DATASET CONTENT
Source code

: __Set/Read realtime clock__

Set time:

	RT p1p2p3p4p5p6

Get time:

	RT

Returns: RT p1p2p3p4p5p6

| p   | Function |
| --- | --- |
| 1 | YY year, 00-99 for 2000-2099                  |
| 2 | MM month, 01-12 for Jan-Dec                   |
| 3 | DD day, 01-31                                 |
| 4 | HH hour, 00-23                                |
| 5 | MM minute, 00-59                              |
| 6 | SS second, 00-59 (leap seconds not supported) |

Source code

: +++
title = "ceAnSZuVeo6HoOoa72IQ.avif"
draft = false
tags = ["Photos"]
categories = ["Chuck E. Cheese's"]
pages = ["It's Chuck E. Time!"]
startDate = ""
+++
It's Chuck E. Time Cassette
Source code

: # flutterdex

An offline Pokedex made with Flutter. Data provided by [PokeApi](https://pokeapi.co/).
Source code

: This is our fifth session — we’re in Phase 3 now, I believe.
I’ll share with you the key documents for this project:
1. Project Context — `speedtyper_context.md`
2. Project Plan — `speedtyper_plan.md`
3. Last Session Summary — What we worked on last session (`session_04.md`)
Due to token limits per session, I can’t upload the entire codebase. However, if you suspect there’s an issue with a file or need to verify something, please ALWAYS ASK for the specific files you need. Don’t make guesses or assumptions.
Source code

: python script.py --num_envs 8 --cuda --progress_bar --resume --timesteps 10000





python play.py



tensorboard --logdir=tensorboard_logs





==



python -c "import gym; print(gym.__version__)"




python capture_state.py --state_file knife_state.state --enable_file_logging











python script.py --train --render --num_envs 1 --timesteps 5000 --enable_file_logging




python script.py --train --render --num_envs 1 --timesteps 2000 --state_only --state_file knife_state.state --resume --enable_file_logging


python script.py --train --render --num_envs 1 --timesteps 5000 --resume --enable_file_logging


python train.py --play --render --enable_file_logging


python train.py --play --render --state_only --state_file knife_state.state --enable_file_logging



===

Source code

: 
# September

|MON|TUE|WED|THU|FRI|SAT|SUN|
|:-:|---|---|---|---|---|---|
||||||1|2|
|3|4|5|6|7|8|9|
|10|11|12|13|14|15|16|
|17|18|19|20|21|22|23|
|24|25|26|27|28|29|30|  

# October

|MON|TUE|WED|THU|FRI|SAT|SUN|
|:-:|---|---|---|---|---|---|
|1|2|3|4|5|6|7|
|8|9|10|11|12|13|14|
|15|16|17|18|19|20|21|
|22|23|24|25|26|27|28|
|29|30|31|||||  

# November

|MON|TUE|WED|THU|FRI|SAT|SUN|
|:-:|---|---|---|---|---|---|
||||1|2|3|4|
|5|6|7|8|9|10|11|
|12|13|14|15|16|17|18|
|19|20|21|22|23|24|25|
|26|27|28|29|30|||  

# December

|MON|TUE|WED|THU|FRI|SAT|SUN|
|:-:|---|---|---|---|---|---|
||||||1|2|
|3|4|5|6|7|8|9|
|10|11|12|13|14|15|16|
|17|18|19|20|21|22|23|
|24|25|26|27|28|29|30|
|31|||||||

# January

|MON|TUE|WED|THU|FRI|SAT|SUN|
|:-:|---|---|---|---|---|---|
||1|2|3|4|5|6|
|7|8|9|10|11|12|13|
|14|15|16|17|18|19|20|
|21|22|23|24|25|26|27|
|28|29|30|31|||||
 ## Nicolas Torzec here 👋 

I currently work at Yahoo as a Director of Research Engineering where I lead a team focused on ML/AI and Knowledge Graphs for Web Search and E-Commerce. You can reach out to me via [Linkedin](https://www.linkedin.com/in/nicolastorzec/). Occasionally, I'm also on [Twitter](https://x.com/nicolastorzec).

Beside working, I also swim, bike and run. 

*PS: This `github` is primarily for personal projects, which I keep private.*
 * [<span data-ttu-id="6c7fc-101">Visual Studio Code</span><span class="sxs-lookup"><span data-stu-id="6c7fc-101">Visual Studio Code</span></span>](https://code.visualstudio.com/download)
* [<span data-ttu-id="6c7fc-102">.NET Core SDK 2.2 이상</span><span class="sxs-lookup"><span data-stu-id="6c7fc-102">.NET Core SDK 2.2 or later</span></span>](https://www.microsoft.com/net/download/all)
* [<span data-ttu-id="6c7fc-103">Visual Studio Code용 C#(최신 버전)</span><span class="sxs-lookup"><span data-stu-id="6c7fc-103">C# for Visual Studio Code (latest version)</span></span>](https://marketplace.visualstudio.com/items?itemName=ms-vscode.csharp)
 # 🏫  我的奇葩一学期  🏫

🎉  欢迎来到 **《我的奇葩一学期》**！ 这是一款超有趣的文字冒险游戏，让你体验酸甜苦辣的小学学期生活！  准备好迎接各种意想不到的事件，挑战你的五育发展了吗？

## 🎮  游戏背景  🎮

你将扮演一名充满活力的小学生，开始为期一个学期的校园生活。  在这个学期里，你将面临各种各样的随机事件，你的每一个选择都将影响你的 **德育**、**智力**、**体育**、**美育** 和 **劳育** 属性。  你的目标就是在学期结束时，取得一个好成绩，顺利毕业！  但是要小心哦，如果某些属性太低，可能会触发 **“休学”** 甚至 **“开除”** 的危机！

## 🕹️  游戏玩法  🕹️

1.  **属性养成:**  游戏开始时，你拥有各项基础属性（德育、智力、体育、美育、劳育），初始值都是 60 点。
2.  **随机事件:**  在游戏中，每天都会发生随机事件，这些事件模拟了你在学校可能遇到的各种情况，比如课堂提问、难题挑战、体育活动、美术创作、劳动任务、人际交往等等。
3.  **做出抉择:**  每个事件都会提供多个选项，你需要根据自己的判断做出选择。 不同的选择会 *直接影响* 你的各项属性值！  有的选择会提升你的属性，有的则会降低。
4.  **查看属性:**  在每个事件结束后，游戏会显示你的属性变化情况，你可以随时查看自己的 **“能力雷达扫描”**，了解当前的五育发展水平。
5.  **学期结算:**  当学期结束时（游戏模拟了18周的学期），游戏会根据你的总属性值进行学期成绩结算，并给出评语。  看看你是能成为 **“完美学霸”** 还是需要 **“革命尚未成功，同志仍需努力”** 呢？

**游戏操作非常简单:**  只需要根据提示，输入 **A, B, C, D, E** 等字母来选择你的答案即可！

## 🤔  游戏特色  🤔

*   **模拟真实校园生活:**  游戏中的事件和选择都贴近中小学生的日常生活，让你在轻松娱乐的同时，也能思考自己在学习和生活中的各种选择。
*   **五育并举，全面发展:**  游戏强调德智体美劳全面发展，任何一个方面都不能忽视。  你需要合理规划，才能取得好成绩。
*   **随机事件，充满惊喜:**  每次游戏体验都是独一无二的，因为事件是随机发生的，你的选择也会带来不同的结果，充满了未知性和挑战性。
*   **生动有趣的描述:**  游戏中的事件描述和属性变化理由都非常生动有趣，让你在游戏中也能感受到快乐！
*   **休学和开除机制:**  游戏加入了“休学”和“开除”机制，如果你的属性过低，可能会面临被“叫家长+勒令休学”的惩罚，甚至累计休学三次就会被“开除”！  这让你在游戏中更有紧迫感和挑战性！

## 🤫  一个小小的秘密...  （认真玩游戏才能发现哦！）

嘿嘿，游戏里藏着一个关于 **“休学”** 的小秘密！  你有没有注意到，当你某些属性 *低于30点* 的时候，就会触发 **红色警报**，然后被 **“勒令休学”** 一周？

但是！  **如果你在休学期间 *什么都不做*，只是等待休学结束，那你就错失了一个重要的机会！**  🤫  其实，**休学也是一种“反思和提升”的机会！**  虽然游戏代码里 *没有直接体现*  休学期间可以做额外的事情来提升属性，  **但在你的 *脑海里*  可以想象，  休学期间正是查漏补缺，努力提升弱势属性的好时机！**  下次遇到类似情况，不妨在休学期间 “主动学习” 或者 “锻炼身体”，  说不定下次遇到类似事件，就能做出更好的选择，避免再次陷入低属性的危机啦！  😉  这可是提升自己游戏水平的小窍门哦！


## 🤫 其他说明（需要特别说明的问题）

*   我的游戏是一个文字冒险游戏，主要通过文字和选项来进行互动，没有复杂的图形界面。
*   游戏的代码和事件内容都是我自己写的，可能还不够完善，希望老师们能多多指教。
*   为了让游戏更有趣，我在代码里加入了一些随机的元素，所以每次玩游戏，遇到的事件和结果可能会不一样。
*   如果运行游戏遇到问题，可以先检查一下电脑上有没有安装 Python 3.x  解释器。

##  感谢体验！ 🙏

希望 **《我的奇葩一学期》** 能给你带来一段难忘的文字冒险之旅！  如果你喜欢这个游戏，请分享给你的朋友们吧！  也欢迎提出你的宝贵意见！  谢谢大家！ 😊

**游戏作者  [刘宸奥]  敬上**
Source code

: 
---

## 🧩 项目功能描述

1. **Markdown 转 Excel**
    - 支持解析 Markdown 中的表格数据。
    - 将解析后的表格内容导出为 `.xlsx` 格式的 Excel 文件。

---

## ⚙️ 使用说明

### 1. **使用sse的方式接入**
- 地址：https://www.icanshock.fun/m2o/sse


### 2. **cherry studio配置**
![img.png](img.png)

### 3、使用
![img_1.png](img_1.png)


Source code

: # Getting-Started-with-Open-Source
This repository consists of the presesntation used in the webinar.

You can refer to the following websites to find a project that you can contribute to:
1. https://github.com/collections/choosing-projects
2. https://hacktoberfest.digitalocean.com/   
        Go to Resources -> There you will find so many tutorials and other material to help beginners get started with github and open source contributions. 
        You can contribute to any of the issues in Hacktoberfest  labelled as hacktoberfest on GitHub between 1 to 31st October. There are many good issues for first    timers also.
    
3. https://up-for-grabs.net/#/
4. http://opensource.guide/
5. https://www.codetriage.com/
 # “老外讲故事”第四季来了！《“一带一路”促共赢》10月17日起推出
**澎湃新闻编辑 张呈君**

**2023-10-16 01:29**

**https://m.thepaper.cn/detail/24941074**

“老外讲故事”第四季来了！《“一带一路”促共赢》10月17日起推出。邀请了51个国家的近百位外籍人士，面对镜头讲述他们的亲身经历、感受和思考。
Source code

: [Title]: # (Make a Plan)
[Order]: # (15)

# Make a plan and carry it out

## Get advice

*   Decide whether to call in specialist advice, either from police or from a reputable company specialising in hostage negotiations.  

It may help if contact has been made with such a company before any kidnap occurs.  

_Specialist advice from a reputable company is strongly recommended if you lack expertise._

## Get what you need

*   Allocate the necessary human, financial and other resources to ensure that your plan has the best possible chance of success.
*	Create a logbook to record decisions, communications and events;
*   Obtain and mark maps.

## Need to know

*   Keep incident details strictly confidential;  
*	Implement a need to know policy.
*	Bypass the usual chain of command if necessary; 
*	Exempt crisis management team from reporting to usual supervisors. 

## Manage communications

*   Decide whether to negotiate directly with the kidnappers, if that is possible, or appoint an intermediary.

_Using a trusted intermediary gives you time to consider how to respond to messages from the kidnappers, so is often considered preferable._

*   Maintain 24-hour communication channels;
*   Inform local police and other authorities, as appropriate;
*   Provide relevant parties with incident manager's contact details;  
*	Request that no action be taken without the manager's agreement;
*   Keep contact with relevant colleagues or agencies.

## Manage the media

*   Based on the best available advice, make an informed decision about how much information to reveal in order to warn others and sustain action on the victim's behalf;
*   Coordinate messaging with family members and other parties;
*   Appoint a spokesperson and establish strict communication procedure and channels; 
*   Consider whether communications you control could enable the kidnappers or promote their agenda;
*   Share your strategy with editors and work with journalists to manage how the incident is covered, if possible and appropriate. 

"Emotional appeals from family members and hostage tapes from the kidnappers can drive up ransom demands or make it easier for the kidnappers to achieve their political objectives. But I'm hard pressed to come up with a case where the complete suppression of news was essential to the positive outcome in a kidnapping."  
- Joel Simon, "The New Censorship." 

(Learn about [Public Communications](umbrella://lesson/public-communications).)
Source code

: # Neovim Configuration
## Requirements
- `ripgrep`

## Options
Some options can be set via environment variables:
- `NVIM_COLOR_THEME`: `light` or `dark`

EXERCISE
A single number is the answer here: the count of lines in the material above holding the string "action".

ANSWER BOX
2